Work to complete >>
Transcribe the data below in full, exactly.
[[ Material for the task, beginning ]]
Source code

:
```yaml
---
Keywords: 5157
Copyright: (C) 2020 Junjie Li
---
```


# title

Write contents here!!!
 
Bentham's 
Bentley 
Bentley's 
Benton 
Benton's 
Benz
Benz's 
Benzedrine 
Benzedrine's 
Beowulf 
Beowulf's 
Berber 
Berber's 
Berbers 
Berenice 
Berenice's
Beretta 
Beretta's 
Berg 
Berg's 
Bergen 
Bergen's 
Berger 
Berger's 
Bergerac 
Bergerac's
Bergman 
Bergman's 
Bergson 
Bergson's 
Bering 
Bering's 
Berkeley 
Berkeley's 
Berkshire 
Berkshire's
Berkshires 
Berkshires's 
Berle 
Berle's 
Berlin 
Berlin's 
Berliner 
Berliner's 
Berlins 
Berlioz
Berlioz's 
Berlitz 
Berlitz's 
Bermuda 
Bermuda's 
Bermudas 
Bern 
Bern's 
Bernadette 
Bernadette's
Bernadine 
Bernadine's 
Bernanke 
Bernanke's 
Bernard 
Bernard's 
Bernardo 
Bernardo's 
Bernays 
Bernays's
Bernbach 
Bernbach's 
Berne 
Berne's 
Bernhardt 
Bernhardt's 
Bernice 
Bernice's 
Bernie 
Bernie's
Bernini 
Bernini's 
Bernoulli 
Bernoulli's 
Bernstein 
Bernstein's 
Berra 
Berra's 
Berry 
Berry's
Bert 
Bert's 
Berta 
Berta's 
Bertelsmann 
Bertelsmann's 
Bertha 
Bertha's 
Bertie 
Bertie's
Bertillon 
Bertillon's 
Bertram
[[ Material for the task, end ]]
Answer to this problem >>
Source code

:
```yaml
---
Keywords: 5157
Copyright: (C) 2020 Junjie Li
---
```


# title

Write contents here!!!
 
Bentham's 
Bentley 
Bentley's 
Benton 
Benton's 
Benz
Benz's 
Benzedrine 
Benzedrine's 
Beowulf 
Beowulf's 
Berber 
Berber's 
Berbers 
Berenice 
Berenice's
Beretta 
Beretta's 
Berg 
Berg's 
Bergen 
Bergen's 
Berger 
Berger's 
Bergerac 
Bergerac's
Bergman 
Bergman's 
Bergson 
Bergson's 
Bering 
Bering's 
Berkeley 
Berkeley's 
Berkshire 
Berkshire's
Berkshires 
Berkshires's 
Berle 
Berle's 
Berlin 
Berlin's 
Berliner 
Berliner's 
Berlins 
Berlioz
Berlioz's 
Berlitz 
Berlitz's 
Bermuda 
Bermuda's 
Bermudas 
Bern 
Bern's 
Bernadette 
Bernadette's
Bernadine 
Bernadine's 
Bernanke 
Bernanke's 
Bernard 
Bernard's 
Bernardo 
Bernardo's 
Bernays 
Bernays's
Bernbach 
Bernbach's 
Berne 
Berne's 
Bernhardt 
Bernhardt's 
Bernice 
Bernice's 
Bernie 
Bernie's
Bernini 
Bernini's 
Bernoulli 
Bernoulli's 
Bernstein 
Bernstein's 
Berra 
Berra's 
Berry 
Berry's
Bert 
Bert's 
Berta 
Berta's 
Bertelsmann 
Bertelsmann's 
Bertha 
Bertha's 
Bertie 
Bertie's
Bertillon 
Bertillon's 
Bertram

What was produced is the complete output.